▶ What the task requires
Leaving out any pictures, print the entries that follow exactly as they stand.

Saved entries:
- - -

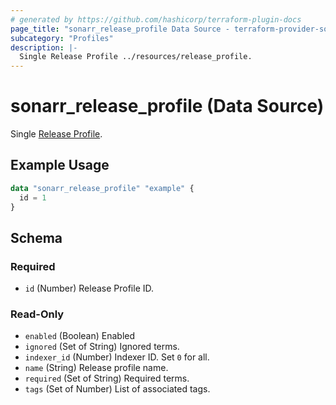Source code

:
 ```yaml
---
# generated by https://github.com/hashicorp/terraform-plugin-docs
page_title: "sonarr_release_profile Data Source - terraform-provider-sonarr"
subcategory: "Profiles"
description: |-
  Single Release Profile ../resources/release_profile.
---
```


# sonarr_release_profile (Data Source)

[subcategory:Profiles]: #
Single [Release Profile](../resources/release_profile).

## Example Usage

```terraform
data "sonarr_release_profile" "example" {
  id = 1
}
```

<!-- schema generated by tfplugindocs -->
## Schema

### Required

- `id` (Number) Release Profile ID.

### Read-Only

- `enabled` (Boolean) Enabled
- `ignored` (Set of String) Ignored terms.
- `indexer_id` (Number) Indexer ID. Set `0` for all.
- `name` (String) Release profile name.
- `required` (Set of String) Required terms.
- `tags` (Set of Number) List of associated tags.


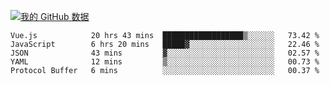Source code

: [![我的 GitHub 数据](https://github-readme-stats.vercel.app/api?username=unbrain&?theme=dark)]()

<!--START_SECTION:waka-->
```text
Vue.js            20 hrs 43 mins  ██████████████████▒░░░░░░   73.42 % 
JavaScript        6 hrs 20 mins   █████▓░░░░░░░░░░░░░░░░░░░   22.46 % 
JSON              43 mins         ▓░░░░░░░░░░░░░░░░░░░░░░░░   02.57 % 
YAML              12 mins         ▒░░░░░░░░░░░░░░░░░░░░░░░░   00.73 % 
Protocol Buffer   6 mins          ░░░░░░░░░░░░░░░░░░░░░░░░░   00.37 % 
```
<!--END_SECTION:waka-->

- - -

▶ Task response
Source code

:
 ```yaml
---
# generated by https://github.com/hashicorp/terraform-plugin-docs
page_title: "sonarr_release_profile Data Source - terraform-provider-sonarr"
subcategory: "Profiles"
description: |-
  Single Release Profile ../resources/release_profile.
---
```


# sonarr_release_profile (Data Source)

[subcategory:Profiles]: #
Single [Release Profile](../resources/release_profile).

## Example Usage

```terraform
data "sonarr_release_profile" "example" {
  id = 1
}
```

<!-- schema generated by tfplugindocs -->
## Schema

### Required

- `id` (Number) Release Profile ID.

### Read-Only

- `enabled` (Boolean) Enabled
- `ignored` (Set of String) Ignored terms.
- `indexer_id` (Number) Indexer ID. Set `0` for all.
- `name` (String) Release profile name.
- `required` (Set of String) Required terms.
- `tags` (Set of Number) List of associated tags.


Source code

: [![我的 GitHub 数据](https://github-readme-stats.vercel.app/api?username=unbrain&?theme=dark)]()

<!--START_SECTION:waka-->
```text
Vue.js            20 hrs 43 mins  ██████████████████▒░░░░░░   73.42 % 
JavaScript        6 hrs 20 mins   █████▓░░░░░░░░░░░░░░░░░░░   22.46 % 
JSON              43 mins         ▓░░░░░░░░░░░░░░░░░░░░░░░░   02.57 % 
YAML              12 mins         ▒░░░░░░░░░░░░░░░░░░░░░░░░   00.73 % 
Protocol Buffer   6 mins          ░░░░░░░░░░░░░░░░░░░░░░░░░   00.37 % 
```
<!--END_SECTION:waka-->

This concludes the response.